Back in February when he was away for the month the house just didn't seem so empty. I've been trying so hard to find a reason to stay away form the house in the afternoon. The morning it's not so bad because that is when Thomas is usually away when he is home. I miss him.
But I couldn't be more proud of him. He works hard at all that he does. I wouldn't wish it right now to be any other way. If he hadn't been in the Navy there is no way we could be together married right now. Great things in life don't come without some form of sacrifice. And I have been given something very special. I only miss him so much because I love him so much. I am very thankful to have some one special to miss in my life. I know that no matter what there is someone in this world who loves me very much. And that is worth any sacrifice.

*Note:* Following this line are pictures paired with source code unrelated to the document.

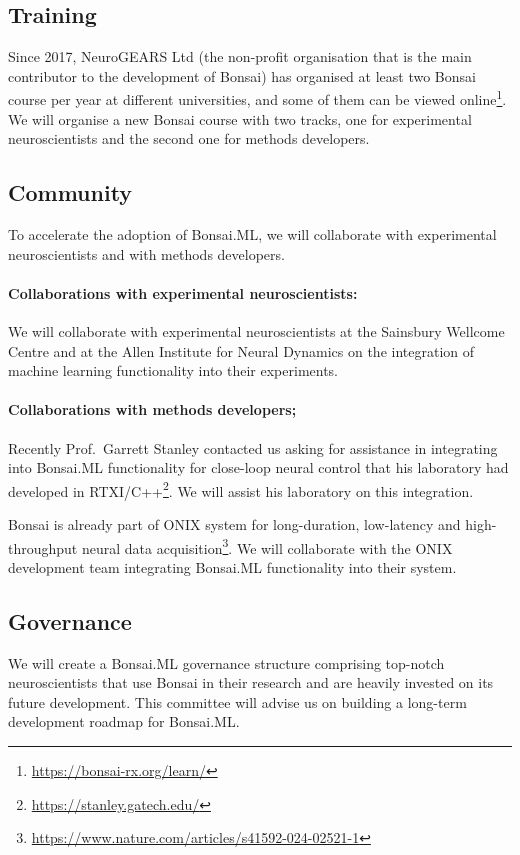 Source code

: \subsection*{Training}

Since 2017, NeuroGEARS Ltd (the non-profit organisation that is the main
contributor to the development of Bonsai) has organised at least two Bonsai
course per year at different universities, and some of them can be viewed
online\footnote[5]{\url{https://bonsai-rx.org/learn/}}. We will organise a new
Bonsai course with two tracks, one for experimental neuroscientists and the
second one for methods developers.

\subsection*{Community}

To accelerate the adoption of Bonsai.ML, we will collaborate with experimental
neuroscientists and with methods developers.

\paragraph{Collaborations with experimental neuroscientists:} We will
collaborate with experimental neuroscientists at the Sainsbury Wellcome Centre
and at the Allen Institute for Neural Dynamics on the integration of machine
learning functionality into their experiments.

\paragraph{Collaborations with methods developers;} Recently Prof.~Garrett
Stanley contacted us asking for assistance in integrating into Bonsai.ML
functionality for close-loop neural control that his laboratory had developed
in RTXI/C++\footnote[6]{\url{https://stanley.gatech.edu/}}. We will assist his
laboratory on this integration.

Bonsai is already part of ONIX system for long-duration, low-latency and
high-throughput neural data
acquisition\footnote[7]{\url{https://www.nature.com/articles/s41592-024-02521-1}}.  We
will collaborate with the ONIX development team integrating Bonsai.ML
functionality into their system.

\subsection*{Governance}

We will create a Bonsai.ML governance structure comprising top-notch
neuroscientists that use Bonsai in their research and are heavily invested on
its future development.
%
This committee will advise us on building a long-term development roadmap for
Bonsai.ML.
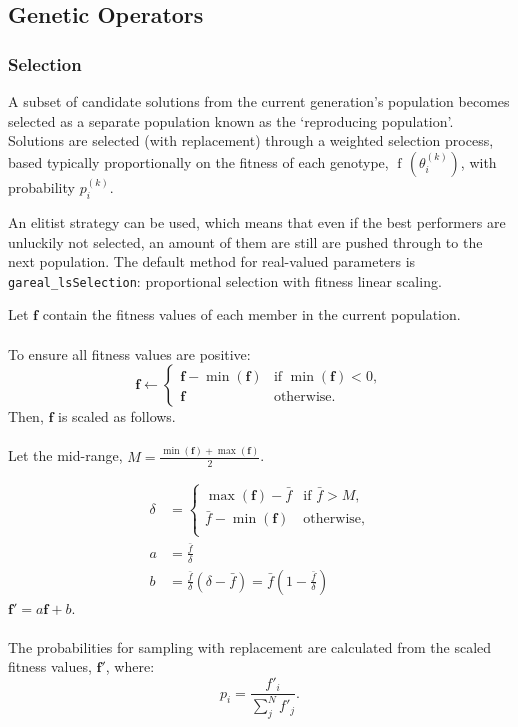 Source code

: \documentclass[
  a4paper,
]{article}
\newcommand{\B}[1]{\boldsymbol{#1}}
\newcommand{\+}{\phantom{-}}
\newcommand{\op}[2]{\operatorname{#1}\left(#2\right)}
\begin{document}
\subsection{Genetic Operators}\label{genetic-operators}

\subsubsection{\texorpdfstring{\textbf{Selection}}{Selection}}\label{selection}

A subset of candidate solutions from the current generation's population
becomes selected as a separate population known as the `reproducing
population'. Solutions are selected (with replacement) through a
weighted selection process, based typically proportionally on the
fitness of each genotype, \(\op{f\!}{\theta_i^{\left(k\right)}}\), with
probability \(p_i^{\left(k\right)}\).

An elitist strategy can be used, which means that even if the best
performers are unluckily not selected, an amount of them are still are
pushed through to the next population. The default method for
real-valued parameters is \texttt{gareal\_lsSelection}: proportional
selection with fitness linear scaling.

\begin{tcolorbox}[title=Selection with linear scaling: \texttt{gareal\_lsSelection()}]
Let $\B f$ contain the fitness values of each member in the current population.\\
\\
To ensure all fitness values are positive:
$$
\B f \leftarrow \begin{cases}
\B f- \op{min}{\B f} & \text{if } \op{min}{\B f} < 0,\\
\B f & \text{otherwise.}
\end{cases}
$$
Then, $\B f$ is scaled as follows.\\
\\
Let the mid-range, $M=\frac{\op{min}{\B f} +\op{max}{\B f}}2$.

$$
\begin{aligned}
\delta &=
\begin{cases}
\op{max}{\B f} - \bar f 
& \text{if } \bar f > M,
\\
\bar f -\op{min}{\B f} 
& \text{otherwise,}
\\
\end{cases}
\\
a&= 
\frac{\bar f}{\delta} \\
b&= 
\frac{\bar f}{\delta}\left(\delta - \bar f\right) = \bar f(1-\frac{\bar f}{\delta})
\end{aligned}
$$
$\B f' = a\B f + b$.\\
\\
The probabilities for sampling with replacement are calculated from the scaled fitness values, $\B f'$, where:
$$ p_i = \frac{f'_i}{\sum_j^Nf'_j}.$$

\end{tcolorbox}
\end{document}
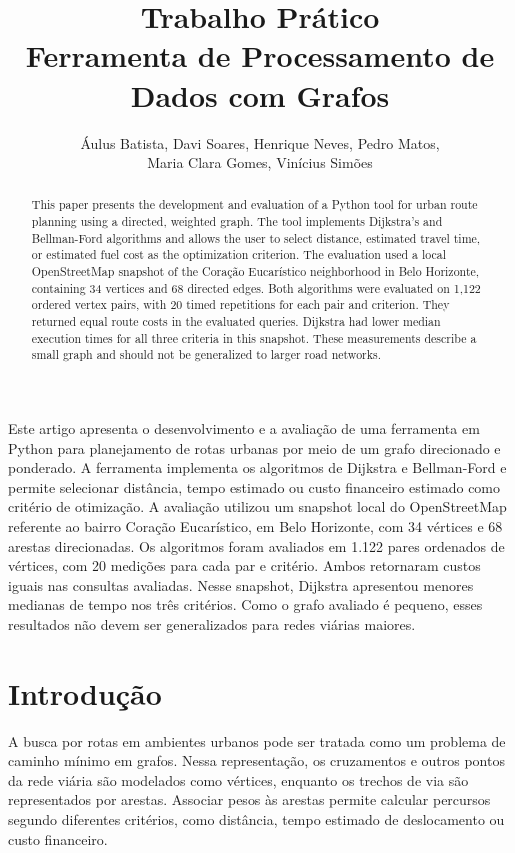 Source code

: \documentclass[12pt]{article}
\title{Trabalho Prático\\ Ferramenta de Processamento de Dados com Grafos}
\author{Áulus Batista\inst{1}, Davi Soares\inst{1}, Henrique Neves\inst{1}, Pedro Matos\inst{1}, \\Maria Clara Gomes\inst{1}, Vinícius Simões\inst{1}}
\begin{document}
 

\maketitle

\begin{abstract}
This paper presents the development and evaluation of a Python tool for
urban route planning using a directed, weighted graph. The tool
implements Dijkstra's and Bellman-Ford algorithms and allows the user
to select distance, estimated travel time, or estimated fuel cost as
the optimization criterion. The evaluation used a local OpenStreetMap
snapshot of the Coração Eucarístico neighborhood in Belo Horizonte,
containing 34 vertices and 68 directed edges. Both algorithms were
evaluated on 1,122 ordered vertex pairs, with 20 timed repetitions for
each pair and criterion. They returned equal route costs in the
evaluated queries. Dijkstra had lower median execution times for all
three criteria in this snapshot. These measurements describe a small
graph and should not be generalized to larger road networks.
\end{abstract}

\begin{resumo}
Este artigo apresenta o desenvolvimento e a avaliação de uma ferramenta
em Python para planejamento de rotas urbanas por meio de um grafo
direcionado e ponderado. A ferramenta implementa os algoritmos de
Dijkstra e Bellman-Ford e permite selecionar distância, tempo estimado
ou custo financeiro estimado como critério de otimização. A avaliação
utilizou um snapshot local do OpenStreetMap referente ao bairro Coração
Eucarístico, em Belo Horizonte, com 34 vértices e 68 arestas
direcionadas. Os algoritmos foram avaliados em 1.122 pares ordenados de
vértices, com 20 medições para cada par e critério. Ambos retornaram
custos iguais nas consultas avaliadas. Nesse snapshot, Dijkstra
apresentou menores medianas de tempo nos três critérios. Como o grafo
avaliado é pequeno, esses resultados não devem ser generalizados para
redes viárias maiores.
\end{resumo}

\section{Introdução}
\label{sec:introducao}
A busca por rotas em ambientes urbanos pode ser tratada como um
problema de caminho mínimo em grafos. Nessa representação, os
cruzamentos e outros pontos da rede viária são modelados como vértices,
enquanto os trechos de via são representados por arestas. Associar
pesos às arestas permite calcular percursos segundo diferentes
critérios, como distância, tempo estimado de deslocamento ou custo
financeiro.
\end{document}
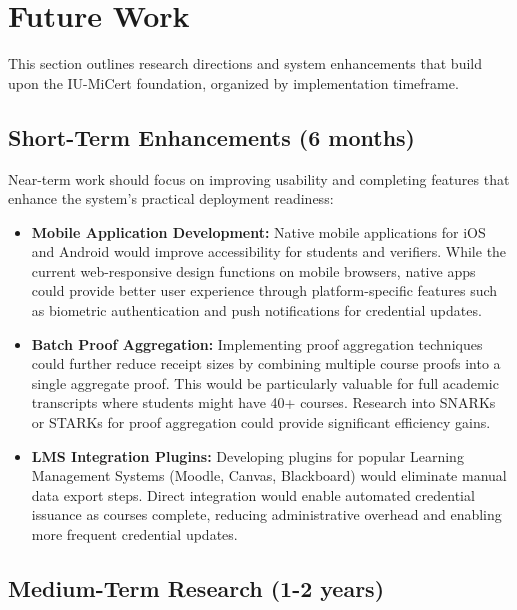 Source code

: \section{Future Work}
\label{sec:future-work}

This section outlines research directions and system enhancements that build upon the IU-MiCert foundation, organized by implementation timeframe.

\subsection{Short-Term Enhancements (6 months)}
\label{subsec:shortterm-future}

Near-term work should focus on improving usability and completing features that enhance the system's practical deployment readiness:

\begin{itemize}
    \item \textbf{Mobile Application Development:} Native mobile applications for iOS and Android would improve accessibility for students and verifiers. While the current web-responsive design functions on mobile browsers, native apps could provide better user experience through platform-specific features such as biometric authentication and push notifications for credential updates.

    \item \textbf{Batch Proof Aggregation:} Implementing proof aggregation techniques could further reduce receipt sizes by combining multiple course proofs into a single aggregate proof. This would be particularly valuable for full academic transcripts where students might have 40+ courses. Research into SNARKs or STARKs for proof aggregation could provide significant efficiency gains.

    \item \textbf{LMS Integration Plugins:} Developing plugins for popular Learning Management Systems (Moodle, Canvas, Blackboard) would eliminate manual data export steps. Direct integration would enable automated credential issuance as courses complete, reducing administrative overhead and enabling more frequent credential updates.
\end{itemize}

\subsection{Medium-Term Research (1-2 years)}
\label{subsec:mediumterm-future}

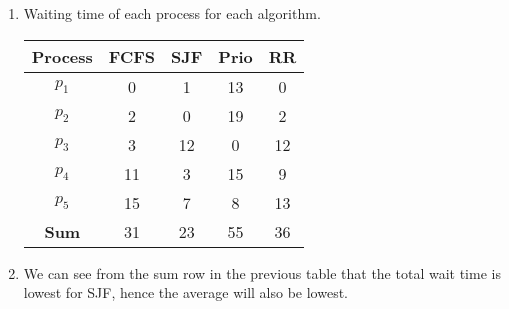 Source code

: \documentclass[a4paper,11pt]{article}
\begin{document}
\begin{enumerate}[label=\alph*.]
    \item Waiting time of each process for each algorithm.
    \begin{table}[h]
        \begin{center}
            \begin{tabular}{c|c|c|c|c}
                \textbf{Process} & \textbf{FCFS} & \textbf{SJF} & \textbf{Prio} & \textbf{RR}\\
                \hline
                $p_1$   &   0    &   1    &   13   &   0\\
                $p_2$   &   2    &   0    &   19   &   2\\
                $p_3$   &   3    &   12   &   0    &   12\\
                $p_4$   &   11   &   3    &   15   &   9\\
                $p_5$   &   15   &   7    &   8    &   13\\
                \hline
                \textbf{Sum} & 31 & 23 & 55 & 36\\
            \end{tabular}
            \label{tab:table4}
        \end{center}
    \end{table}
    \item We can see from the sum row in the previous table that the total wait time is lowest for SJF, hence the average will also be lowest.
\end{enumerate}
\end{document}
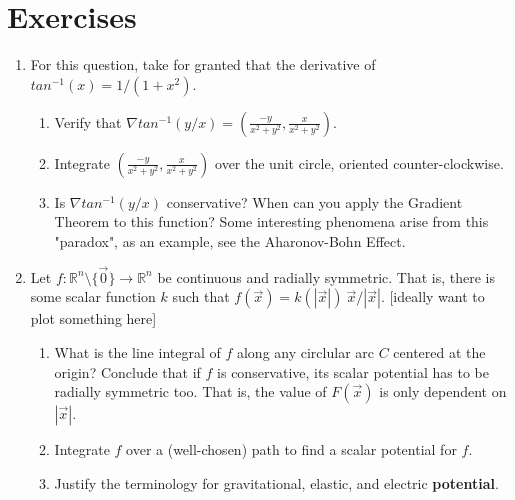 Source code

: \documentclass[11pt,openany]{book}
\newcommand*{\exercises}{\section*{\exercisename}}
\newcommand{\exercisename}{Exercises}
\begin{document}
	\exercises
	\begin{enumerate}
		
		\item For this question, take for granted that the derivative of $tan^{-1}(x) = 1/(1+x^2)$. \begin{enumerate}
			\item Verify that $\nabla tan^{-1}(y/x) = (\frac{-y}{x^2+y^2}, \frac{x}{x^2+y^2})$.
			\item Integrate $(\frac{-y}{x^2+y^2}, \frac{x}{x^2+y^2})$ over the unit circle, oriented counter-clockwise.
			\item Is $\nabla tan^{-1}(y/x)$ conservative? When can you apply the Gradient Theorem to this function? Some interesting phenomena arise from this "paradox", as an example, see the Aharonov-Bohn Effect.
		\end{enumerate}
		\item Let $f:\mathbb{R}^n\setminus\{\vec{0}\} \to\mathbb{R}^n$ be continuous and radially symmetric. That is, there is some scalar function $k$ such that $f(\vec{x})= k(|\vec{x}|) \ \vec{x}/ |\vec{x}|$. [ideally want to plot something here] \begin{enumerate}
			\item What is the line integral of $f$ along any circlular arc $C$ centered at the origin? Conclude that if $f$ is conservative, its scalar potential has to be radially symmetric too. 
			That is, the value of $F(\vec{x})$ is only dependent on $|\vec{x}|$.
			\item Integrate $f$ over a (well-chosen) path to find a scalar potential for $f$.
			\item Justify the terminology for gravitational, elastic, and electric \textbf{potential}.  
		\end{enumerate}
		
	\end{enumerate}
	
\end{document}
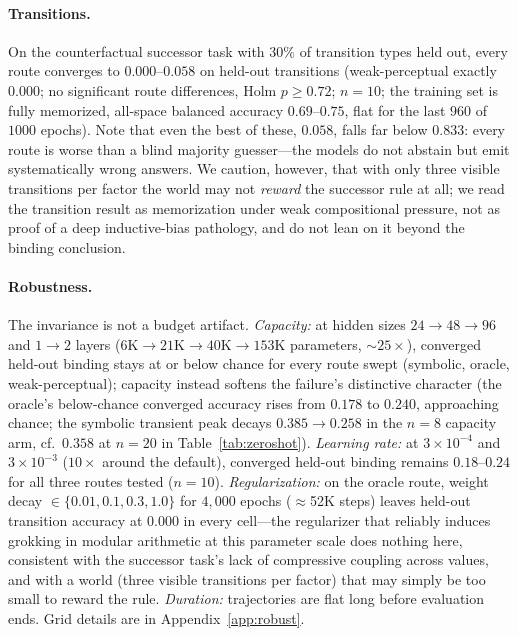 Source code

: \documentclass[10pt]{article} %
\begin{document}
\paragraph{Transitions.} On the counterfactual successor task with $30\%$ of transition types held
out, every route converges to $0.000$--$0.058$ on held-out transitions (weak-perceptual exactly
$0.000$; no significant route differences, Holm $p \ge 0.72$; $n{=}10$; the training set is fully
memorized, all-space balanced accuracy $0.69$--$0.75$, flat for the last $960$ of $1000$ epochs).
Note that even the best of these, $0.058$, falls far below $0.833$: every route is worse than a
blind majority guesser---the models do not abstain but emit systematically wrong answers. We
caution, however, that with only three visible transitions per factor the world may not
\emph{reward} the successor rule at all; we read the transition result as memorization under weak
compositional pressure, not as proof of a deep inductive-bias pathology, and do not lean on it
beyond the binding conclusion.

\paragraph{Robustness.} The invariance is not a budget artifact. \emph{Capacity:} at hidden sizes
$24\to48\to96$ and $1\to2$ layers ($6$K$\to$$21$K$\to$$40$K$\to$$153$K parameters, ${\sim}25\times$),
converged held-out binding stays at
or below chance for every route swept (symbolic, oracle, weak-perceptual); capacity instead
softens the failure's distinctive character (the oracle's below-chance converged accuracy rises
from $0.178$ to $0.240$, approaching chance; the symbolic transient peak decays $0.385 \to 0.258$
in the $n{=}8$ capacity arm, cf.\ $0.358$ at $n{=}20$ in Table~\ref{tab:zeroshot}).
\emph{Learning rate:} at $3\times10^{-4}$ and $3\times10^{-3}$ ($10\times$ around the default),
converged held-out binding remains $0.18$--$0.24$ for all three routes tested ($n{=}10$).
\emph{Regularization:} on the oracle route, weight decay $\in \{0.01, 0.1, 0.3, 1.0\}$ for
$4{,}000$ epochs ($\approx$52K steps) leaves held-out transition accuracy at $0.000$ in every
cell---the regularizer that reliably induces grokking in modular arithmetic at this parameter
scale does nothing here, consistent with the successor task's lack of compressive coupling across
values, and with a world (three visible transitions per factor) that may simply be too small to
reward the rule. \emph{Duration:} trajectories are flat long before evaluation ends. Grid details
are in Appendix~\ref{app:robust}.
\end{document}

John 3:16 " For God so loved the world that he gave his only begotten son. That who so ever believeth in him shall not perish but have everlasting life".

Monday, April 18, 2011

and life keeps on moving

So it is now the end of April. I can't believe how fast the time has gone. Lots of things have been going on. After a week of being sick and with terrible back pain I am finally on my way back to being me again. Thomas is off and away in San Diego. My little sister went to senior prom and next month will graduate from high school. My dad found out that after many long years he will finally be able to retire September 30, 2010 from the Army. Lots of crazy stuff.
Tonight it's just me hanging out at the house. I don't know why but lately it's just been weird to be at the house by myself. I try as hard as I can to stay away. The house just seems so empty right now. Thomas has been gone only 10 days so far and it already seems like forever. I think this time around I just don't want to get to comfortable in my routine while he is gone. When Thomas is away for a while it always feels so weird and just sad to get use to him being gone. Almost to the point where you forget even what it's like to have him home. You remember and wish it could be that way but I don't know. I'm just lonely right now I guess. And I guess it is one thing to have him off and away on a ship and another to have him just 1200 miles away in the states. Just far enough away.
I have been trying to get back into doing my bible study. For a while I just felt so disconnected from it all and not really getting anything. My mind would be everywhere and I just couldn't get myself to be still to get into the word. Today was good because I read in my study on peace. What stood out to me was about the Phil. 4 passage where it talks about do not be anxious about anything... in the study it said how the promise from the scripture is not being taken away form our anxious moments and trials but that God will give us peace that transcends all understanding to handle and live through those times. That really hit me. For a long time I thought if I give everything over to God and pray about them all he will deliver me from the and all will be done. He will take away the things that make me worry and be anxious. But it doesn't say that it Phillipians. But it promises us so much more. Peace. Something I and many others in this world seek. We give our requests to God and lay the situations before him and He gives us peace to understand and deal with those situations. How amazing is that. Something I will remember. :-) Or at least try to.
I have a busy week on my hands. Laundry to do, phone calls to make, cookies to bake, a cake to make, and packing and preparing for the tri down to San Diego and Alabama. I am not in want of things to do this week. That is for sure. But I am thankful that I am able to do the tasks at hand. And that I have a family and a husband that loves me.